Hydrothermal vents and the origin of life
William Martin
University of Düsseldorf, Germany
Abstract
Darwin was not primarily concerned with microbes, and it is arguably true that the most incisive insights that we have obtained into the evolutionary process since the New Sysnthesis have concerned the evolution of microbes. As recently as 10 years ago, it was widely held that some eukaryotes primitively lacked mitochondria and were true intermediates in the prokaryote-to-eukaryote transition. That idea focussed much research on anaerobic and parasitic eukaryotes, which turned out to have mitochondria that were either previously overlooked or not recognized as such. Today, mitochondria, including their manifestations among anaerobic forms — hydrogenosomes and mitosomes —, are known to be ubiquitous among eukaryotes, at odds with older theories that held eukaryotes to be direct descendants of a prokaryote via direct filiation, but consistent with the predictions of theories that apporach the origin of mitochondria from the standpoint of a symbiosis between prokaryotes. This view has it that eukaryotes thus arose from prokaryotes, hence the origin of life boils down to the origin of prokaryotes, among which two main groups — the archaebacteria and the eubacteria — are recognized.
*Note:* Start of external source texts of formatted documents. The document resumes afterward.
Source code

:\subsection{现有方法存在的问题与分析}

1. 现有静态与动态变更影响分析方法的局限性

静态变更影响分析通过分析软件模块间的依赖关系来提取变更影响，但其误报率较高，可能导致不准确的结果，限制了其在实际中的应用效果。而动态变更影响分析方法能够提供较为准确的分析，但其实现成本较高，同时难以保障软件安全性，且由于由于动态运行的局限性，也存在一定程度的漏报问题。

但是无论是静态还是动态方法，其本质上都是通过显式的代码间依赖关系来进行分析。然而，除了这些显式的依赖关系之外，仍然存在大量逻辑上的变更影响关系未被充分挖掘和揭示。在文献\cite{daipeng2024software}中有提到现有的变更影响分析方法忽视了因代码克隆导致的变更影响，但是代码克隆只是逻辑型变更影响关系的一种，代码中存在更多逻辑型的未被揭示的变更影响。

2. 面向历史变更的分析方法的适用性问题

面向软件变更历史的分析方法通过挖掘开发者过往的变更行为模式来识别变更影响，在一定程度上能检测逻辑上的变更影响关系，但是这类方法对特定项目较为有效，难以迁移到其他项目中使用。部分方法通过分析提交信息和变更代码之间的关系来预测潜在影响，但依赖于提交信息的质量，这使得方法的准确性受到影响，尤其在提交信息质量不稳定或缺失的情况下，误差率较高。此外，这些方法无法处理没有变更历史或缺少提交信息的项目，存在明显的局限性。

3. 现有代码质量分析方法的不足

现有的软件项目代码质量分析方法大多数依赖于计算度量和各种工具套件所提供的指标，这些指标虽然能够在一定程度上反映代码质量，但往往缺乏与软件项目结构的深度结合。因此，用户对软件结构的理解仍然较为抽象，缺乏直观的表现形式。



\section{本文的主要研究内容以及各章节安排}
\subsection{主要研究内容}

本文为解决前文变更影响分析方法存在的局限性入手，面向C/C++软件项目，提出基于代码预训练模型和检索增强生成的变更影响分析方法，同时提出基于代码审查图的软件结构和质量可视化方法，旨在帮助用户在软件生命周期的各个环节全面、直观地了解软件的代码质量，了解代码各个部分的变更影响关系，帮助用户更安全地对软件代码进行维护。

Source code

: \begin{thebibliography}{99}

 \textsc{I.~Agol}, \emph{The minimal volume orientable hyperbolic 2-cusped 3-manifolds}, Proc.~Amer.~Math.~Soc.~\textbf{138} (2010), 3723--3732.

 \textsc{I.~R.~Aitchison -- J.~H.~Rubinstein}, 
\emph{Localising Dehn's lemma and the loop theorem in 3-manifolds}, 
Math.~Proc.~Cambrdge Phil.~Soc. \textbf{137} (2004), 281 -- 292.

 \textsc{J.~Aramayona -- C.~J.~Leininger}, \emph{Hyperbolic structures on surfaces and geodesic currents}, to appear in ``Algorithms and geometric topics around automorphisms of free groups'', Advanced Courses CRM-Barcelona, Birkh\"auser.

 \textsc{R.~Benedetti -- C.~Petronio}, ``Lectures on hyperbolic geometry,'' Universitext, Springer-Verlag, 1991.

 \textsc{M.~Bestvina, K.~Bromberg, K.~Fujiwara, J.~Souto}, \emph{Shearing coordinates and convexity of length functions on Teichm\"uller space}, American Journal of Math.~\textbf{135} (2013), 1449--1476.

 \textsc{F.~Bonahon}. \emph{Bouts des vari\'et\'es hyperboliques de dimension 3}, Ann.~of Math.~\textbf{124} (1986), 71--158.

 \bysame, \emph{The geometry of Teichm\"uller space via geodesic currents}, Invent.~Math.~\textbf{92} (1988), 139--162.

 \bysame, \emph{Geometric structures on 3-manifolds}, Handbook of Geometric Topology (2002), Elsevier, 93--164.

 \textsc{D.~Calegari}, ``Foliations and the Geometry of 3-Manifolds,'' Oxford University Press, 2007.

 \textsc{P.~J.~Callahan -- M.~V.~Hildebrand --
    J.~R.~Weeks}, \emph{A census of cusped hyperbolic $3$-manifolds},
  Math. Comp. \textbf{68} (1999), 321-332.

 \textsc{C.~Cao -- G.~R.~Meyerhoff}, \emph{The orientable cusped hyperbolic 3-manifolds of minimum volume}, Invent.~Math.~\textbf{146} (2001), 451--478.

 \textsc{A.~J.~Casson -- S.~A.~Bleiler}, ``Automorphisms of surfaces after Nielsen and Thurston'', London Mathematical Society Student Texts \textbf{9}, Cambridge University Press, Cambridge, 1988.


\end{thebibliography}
And whence did prokaryotes arise? Submarine hydrothermal vents are geochemically reactive habitats that harbour rich microbial communities. There are striking parallels between the chemistry of the H2–CO2 redox couple that is present in hydrothermal systems and the core energy metabolic reactions of some modern prokaryotic autotrophs. The biochemistry of these autotrophs might, in turn, harbour clues about the kinds of reactions that initiated the chemistry of life. Hydrothermal vents are now a point where microbiology and geology meet, thereby breathing new life into research into one of biology’s most important questions — the origin of life.